Wherever the word "Lett" appears in a line of the records, copy that line.

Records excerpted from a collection
——————
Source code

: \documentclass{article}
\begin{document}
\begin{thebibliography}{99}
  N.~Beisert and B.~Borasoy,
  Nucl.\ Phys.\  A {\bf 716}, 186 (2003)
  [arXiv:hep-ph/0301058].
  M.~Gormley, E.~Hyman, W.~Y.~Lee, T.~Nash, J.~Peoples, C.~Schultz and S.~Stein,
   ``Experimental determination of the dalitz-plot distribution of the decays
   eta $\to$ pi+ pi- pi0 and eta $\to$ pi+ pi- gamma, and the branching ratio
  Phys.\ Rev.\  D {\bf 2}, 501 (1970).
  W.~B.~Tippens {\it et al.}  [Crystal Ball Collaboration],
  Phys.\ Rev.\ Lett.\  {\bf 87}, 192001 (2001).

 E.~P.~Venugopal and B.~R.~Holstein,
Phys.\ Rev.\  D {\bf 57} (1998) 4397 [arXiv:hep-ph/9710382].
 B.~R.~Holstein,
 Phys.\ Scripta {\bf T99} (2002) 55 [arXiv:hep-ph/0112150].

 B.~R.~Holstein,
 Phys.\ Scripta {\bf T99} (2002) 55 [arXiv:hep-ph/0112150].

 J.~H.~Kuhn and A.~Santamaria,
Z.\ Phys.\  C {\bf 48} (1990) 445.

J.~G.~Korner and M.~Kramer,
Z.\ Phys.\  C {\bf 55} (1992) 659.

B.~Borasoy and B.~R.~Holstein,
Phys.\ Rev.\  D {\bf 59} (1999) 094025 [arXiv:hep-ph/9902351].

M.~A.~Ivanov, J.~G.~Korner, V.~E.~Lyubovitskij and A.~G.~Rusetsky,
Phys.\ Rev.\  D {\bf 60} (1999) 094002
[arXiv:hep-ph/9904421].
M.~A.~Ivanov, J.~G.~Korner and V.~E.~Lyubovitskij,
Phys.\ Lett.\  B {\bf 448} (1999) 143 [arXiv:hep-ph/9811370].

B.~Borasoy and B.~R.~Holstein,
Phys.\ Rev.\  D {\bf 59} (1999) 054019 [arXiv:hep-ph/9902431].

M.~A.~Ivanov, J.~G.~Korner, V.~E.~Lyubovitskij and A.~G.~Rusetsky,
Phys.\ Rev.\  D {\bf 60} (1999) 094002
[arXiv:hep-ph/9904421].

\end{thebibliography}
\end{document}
——————
*Reply to the exercise*
  Phys.\ Rev.\ Lett.\  {\bf 87}, 192001 (2001).
Phys.\ Lett.\  B {\bf 448} (1999) 143 [arXiv:hep-ph/9811370].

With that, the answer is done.